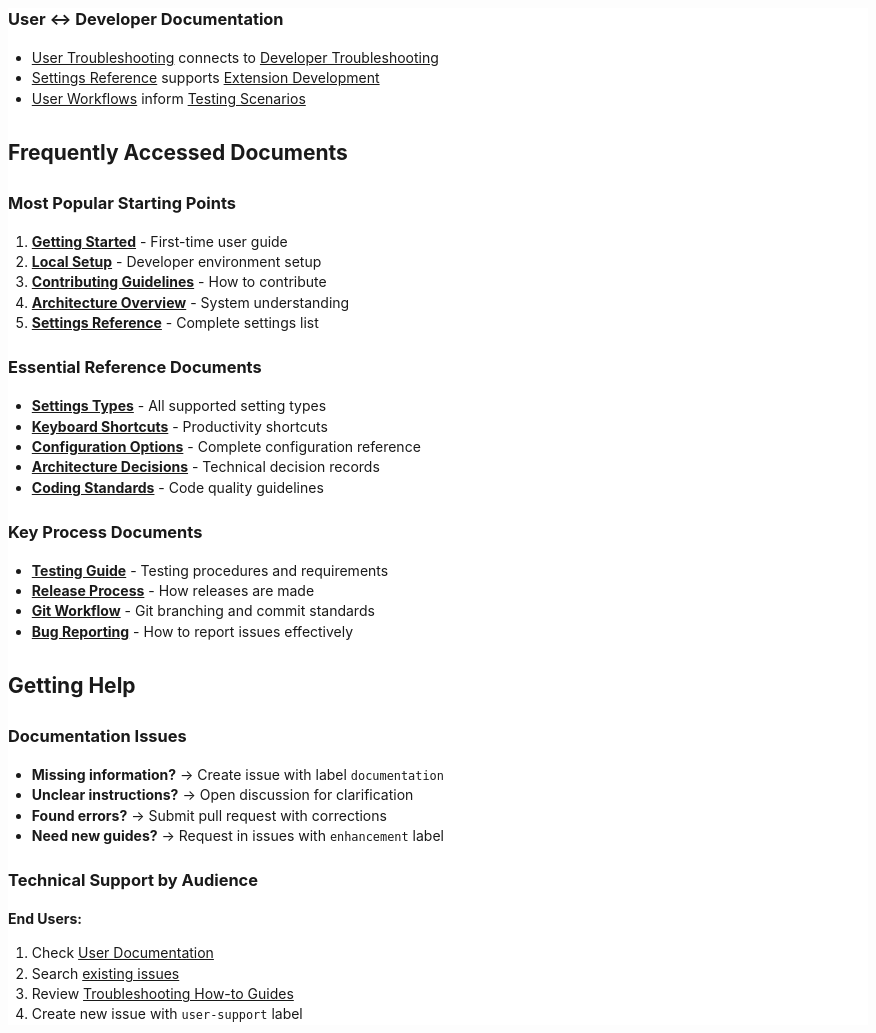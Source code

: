 ### User ↔ Developer Documentation

- [User Troubleshooting](user/how-to/) connects to [Developer Troubleshooting](developer/guides/troubleshooting.md)
- [Settings Reference](user/reference/settings-types.md) supports [Extension Development](developer/guides/extension-development.md)
- [User Workflows](user/how-to/) inform [Testing Scenarios](developer/workflows/testing-guide.md)

## Frequently Accessed Documents

### Most Popular Starting Points

1. **[Getting Started](user/tutorials/getting-started.md)** - First-time user guide
2. **[Local Setup](developer/workflows/local-setup.md)** - Developer environment setup
3. **[Contributing Guidelines](CONTRIBUTING.md)** - How to contribute
4. **[Architecture Overview](architecture/01-introduction-goals.md)** - System understanding
5. **[Settings Reference](user/reference/settings-types.md)** - Complete settings list

### Essential Reference Documents

- **[Settings Types](user/reference/settings-types.md)** - All supported setting types
- **[Keyboard Shortcuts](user/reference/keyboard-shortcuts.md)** - Productivity shortcuts
- **[Configuration Options](user/reference/configuration.md)** - Complete configuration reference
- **[Architecture Decisions](architecture/09-architecture-decisions/)** - Technical decision records
- **[Coding Standards](developer/conventions/coding-standards.md)** - Code quality guidelines

### Key Process Documents

- **[Testing Guide](developer/workflows/testing-guide.md)** - Testing procedures and requirements
- **[Release Process](developer/workflows/release-process.md)** - How releases are made
- **[Git Workflow](developer/conventions/git-workflow.md)** - Git branching and commit standards
- **[Bug Reporting](developer/guides/bug-reporting.md)** - How to report issues effectively

## Getting Help

### Documentation Issues

- **Missing information?** → Create issue with label `documentation`
- **Unclear instructions?** → Open discussion for clarification
- **Found errors?** → Submit pull request with corrections
- **Need new guides?** → Request in issues with `enhancement` label

### Technical Support by Audience

**End Users:**

1. Check [User Documentation](user/)
2. Search [existing issues](https://github.com/settings-extension/settings-extension/issues)
3. Review [Troubleshooting How-to Guides](user/how-to/)
4. Create new issue with `user-support` label
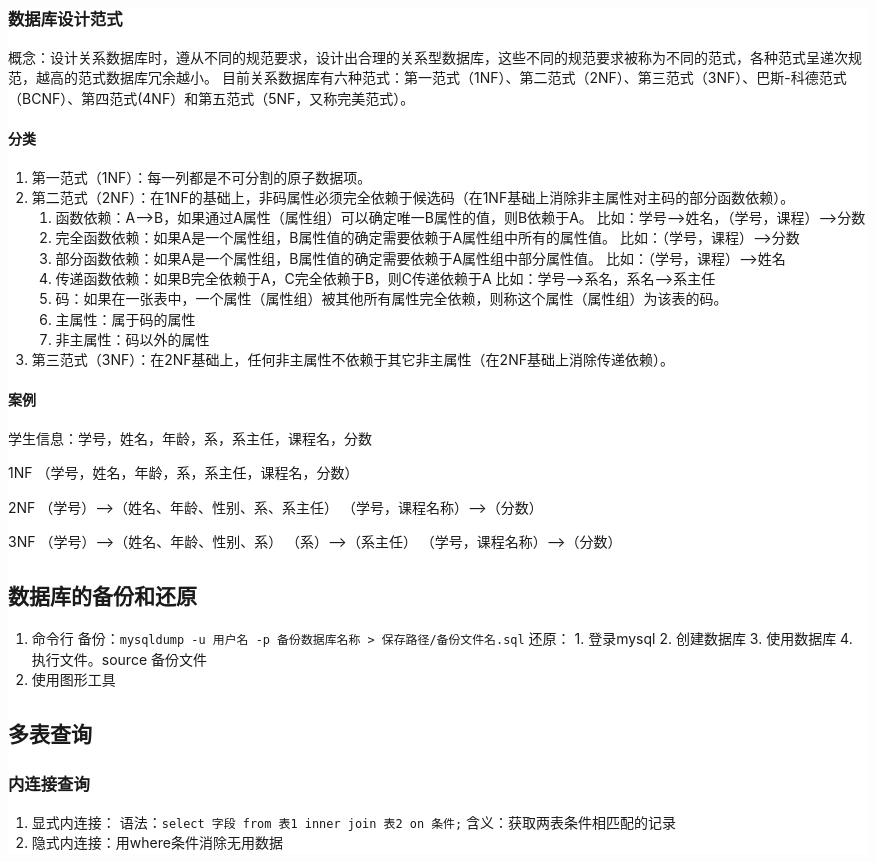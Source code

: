 ### 数据库设计范式
概念：设计关系数据库时，遵从不同的规范要求，设计出合理的关系型数据库，这些不同的规范要求被称为不同的范式，各种范式呈递次规范，越高的范式数据库冗余越小。
目前关系数据库有六种范式：第一范式（1NF）、第二范式（2NF）、第三范式（3NF）、巴斯-科德范式（BCNF）、第四范式(4NF）和第五范式（5NF，又称完美范式）。

#### 分类
1. 第一范式（1NF）：每一列都是不可分割的原子数据项。
2. 第二范式（2NF）：在1NF的基础上，非码属性必须完全依赖于候选码（在1NF基础上消除非主属性对主码的部分函数依赖）。
    1. 函数依赖：A-->B，如果通过A属性（属性组）可以确定唯一B属性的值，则B依赖于A。
        比如：学号-->姓名，（学号，课程）-->分数
    2. 完全函数依赖：如果A是一个属性组，B属性值的确定需要依赖于A属性组中所有的属性值。
        比如：（学号，课程）-->分数
    3. 部分函数依赖：如果A是一个属性组，B属性值的确定需要依赖于A属性组中部分属性值。
        比如：（学号，课程）-->姓名
    4. 传递函数依赖：如果B完全依赖于A，C完全依赖于B，则C传递依赖于A
        比如：学号-->系名，系名-->系主任
    5. 码：如果在一张表中，一个属性（属性组）被其他所有属性完全依赖，则称这个属性（属性组）为该表的码。
    6. 主属性：属于码的属性
    7. 非主属性：码以外的属性
3. 第三范式（3NF）：在2NF基础上，任何非主属性不依赖于其它非主属性（在2NF基础上消除传递依赖）。

#### 案例
学生信息：学号，姓名，年龄，系，系主任，课程名，分数

1NF
（学号，姓名，年龄，系，系主任，课程名，分数）

2NF
（学号）-->（姓名、年龄、性别、系、系主任）
（学号，课程名称）-->（分数）

3NF
（学号）-->（姓名、年龄、性别、系）
（系）-->（系主任）
（学号，课程名称）-->（分数）

## 数据库的备份和还原
1. 命令行
    备份：`` mysqldump -u 用户名 -p 备份数据库名称 > 保存路径/备份文件名.sql ``
    还原：
        1. 登录mysql
        2. 创建数据库
        3. 使用数据库
        4. 执行文件。source 备份文件
2. 使用图形工具

## 多表查询
### 内连接查询
1. 显式内连接：
    语法：`` select 字段 from 表1 inner join 表2 on 条件; ``
    含义：获取两表条件相匹配的记录
2. 隐式内连接：用where条件消除无用数据
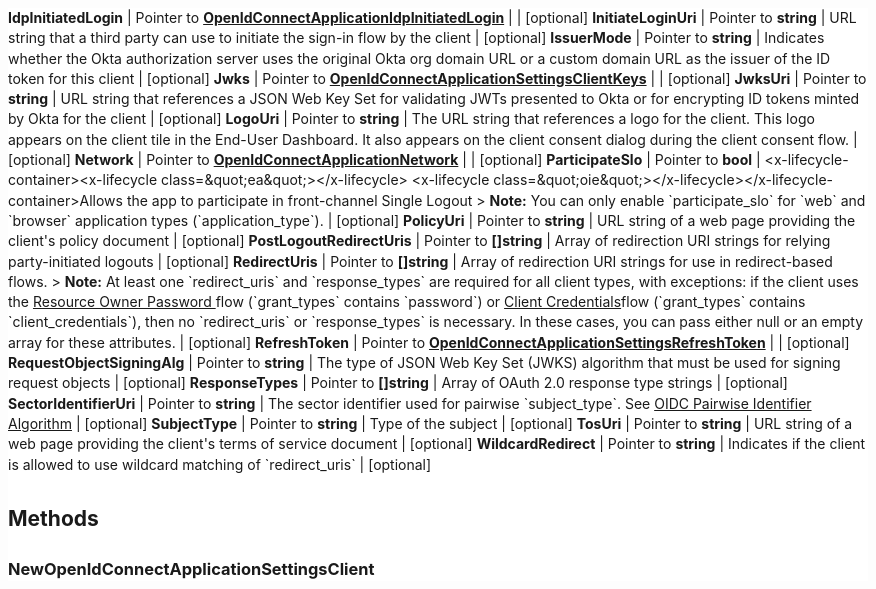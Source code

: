 **IdpInitiatedLogin** | Pointer to [**OpenIdConnectApplicationIdpInitiatedLogin**](OpenIdConnectApplicationIdpInitiatedLogin.md) |  | [optional] 
**InitiateLoginUri** | Pointer to **string** | URL string that a third party can use to initiate the sign-in flow by the client | [optional] 
**IssuerMode** | Pointer to **string** | Indicates whether the Okta authorization server uses the original Okta org domain URL or a custom domain URL as the issuer of the ID token for this client | [optional] 
**Jwks** | Pointer to [**OpenIdConnectApplicationSettingsClientKeys**](OpenIdConnectApplicationSettingsClientKeys.md) |  | [optional] 
**JwksUri** | Pointer to **string** | URL string that references a JSON Web Key Set for validating JWTs presented to Okta or for encrypting ID tokens minted by Okta for the client | [optional] 
**LogoUri** | Pointer to **string** | The URL string that references a logo for the client. This logo appears on the client tile in the End-User Dashboard. It also appears on the client consent dialog during the client consent flow. | [optional] 
**Network** | Pointer to [**OpenIdConnectApplicationNetwork**](OpenIdConnectApplicationNetwork.md) |  | [optional] 
**ParticipateSlo** | Pointer to **bool** | &lt;x-lifecycle-container&gt;&lt;x-lifecycle class&#x3D;\&quot;ea\&quot;&gt;&lt;/x-lifecycle&gt; &lt;x-lifecycle class&#x3D;\&quot;oie\&quot;&gt;&lt;/x-lifecycle&gt;&lt;/x-lifecycle-container&gt;Allows the app to participate in front-channel Single Logout  &gt; **Note:** You can only enable &#x60;participate_slo&#x60; for &#x60;web&#x60; and &#x60;browser&#x60; application types (&#x60;application_type&#x60;).  | [optional] 
**PolicyUri** | Pointer to **string** | URL string of a web page providing the client&#39;s policy document | [optional] 
**PostLogoutRedirectUris** | Pointer to **[]string** | Array of redirection URI strings for relying party-initiated logouts | [optional] 
**RedirectUris** | Pointer to **[]string** | Array of redirection URI strings for use in redirect-based flows. &gt; **Note:** At least one &#x60;redirect_uris&#x60; and &#x60;response_types&#x60; are required for all client types, with exceptions: if the client uses the [Resource Owner Password ](https://tools.ietf.org/html/rfc6749#section-4.3)flow (&#x60;grant_types&#x60; contains &#x60;password&#x60;) or [Client Credentials](https://tools.ietf.org/html/rfc6749#section-4.4)flow (&#x60;grant_types&#x60; contains &#x60;client_credentials&#x60;), then no &#x60;redirect_uris&#x60; or &#x60;response_types&#x60; is necessary. In these cases, you can pass either null or an empty array for these attributes. | [optional] 
**RefreshToken** | Pointer to [**OpenIdConnectApplicationSettingsRefreshToken**](OpenIdConnectApplicationSettingsRefreshToken.md) |  | [optional] 
**RequestObjectSigningAlg** | Pointer to **string** | The type of JSON Web Key Set (JWKS) algorithm that must be used for signing request objects | [optional] 
**ResponseTypes** | Pointer to **[]string** | Array of OAuth 2.0 response type strings | [optional] 
**SectorIdentifierUri** | Pointer to **string** | The sector identifier used for pairwise &#x60;subject_type&#x60;. See [OIDC Pairwise Identifier Algorithm](https://openid.net/specs/openid-connect-messages-1_0-20.html#idtype.pairwise.alg) | [optional] 
**SubjectType** | Pointer to **string** | Type of the subject | [optional] 
**TosUri** | Pointer to **string** | URL string of a web page providing the client&#39;s terms of service document | [optional] 
**WildcardRedirect** | Pointer to **string** | Indicates if the client is allowed to use wildcard matching of &#x60;redirect_uris&#x60; | [optional] 

## Methods

### NewOpenIdConnectApplicationSettingsClient
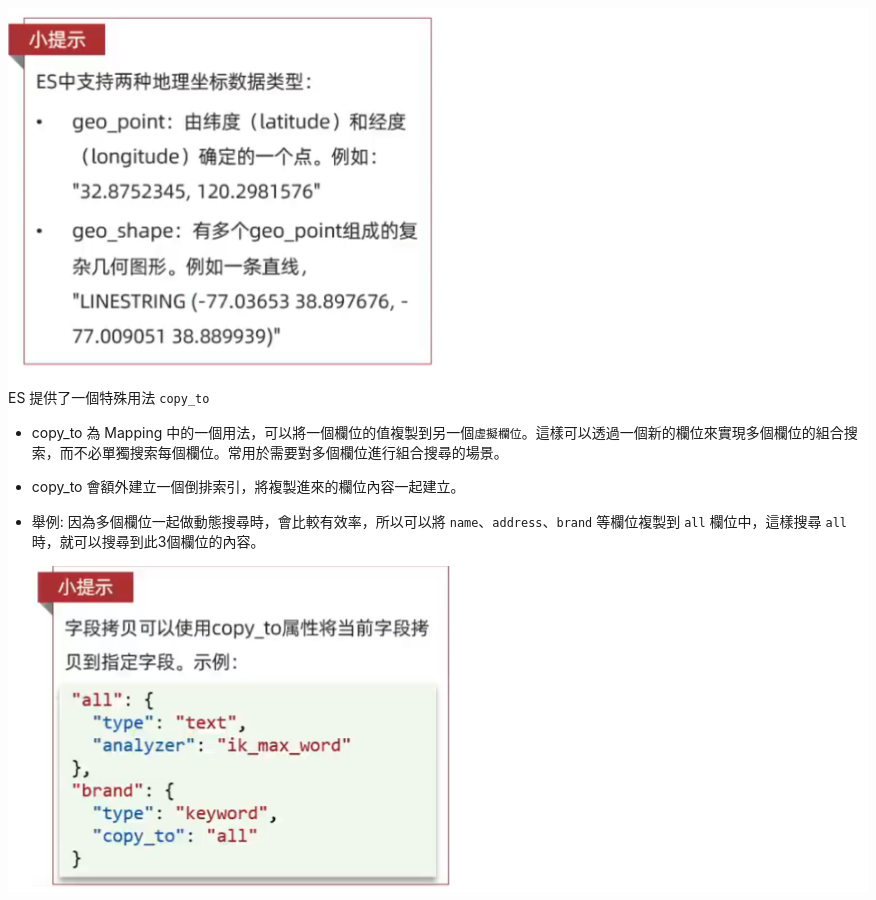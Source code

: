 <img width='50%' src='../../_image/Snipaste_2024-09-05_21-39-11.png'>

<br/>

ES 提供了一個特殊用法 `copy_to`

* copy_to 為 Mapping 中的一個用法，可以將一個欄位的值複製到另一個`虛擬欄位`。這樣可以透過一個新的欄位來實現多個欄位的組合搜索，而不必單獨搜索每個欄位。常用於需要對多個欄位進行組合搜尋的場景。

* copy_to 會額外建立一個倒排索引，將複製進來的欄位內容一起建立。

* 舉例: 因為多個欄位一起做動態搜尋時，會比較有效率，所以可以將 `name`、`address`、`brand` 等欄位複製到 `all` 欄位中，這樣搜尋 `all` 時，就可以搜尋到此3個欄位的內容。

    <img width='50%' src='../../_image/Snipaste_2024-09-05_21-45-02.png'>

____

=== Work to complete ===
Scan the material for the word "Okta". Return every line where it is found.

=== Reply to the exercise ===
**IssuerMode** | Pointer to **string** | Indicates whether the Okta authorization server uses the original Okta org domain URL or a custom domain URL as the issuer of the ID token for this client | [optional] 
**JwksUri** | Pointer to **string** | URL string that references a JSON Web Key Set for validating JWTs presented to Okta or for encrypting ID tokens minted by Okta for the client | [optional] 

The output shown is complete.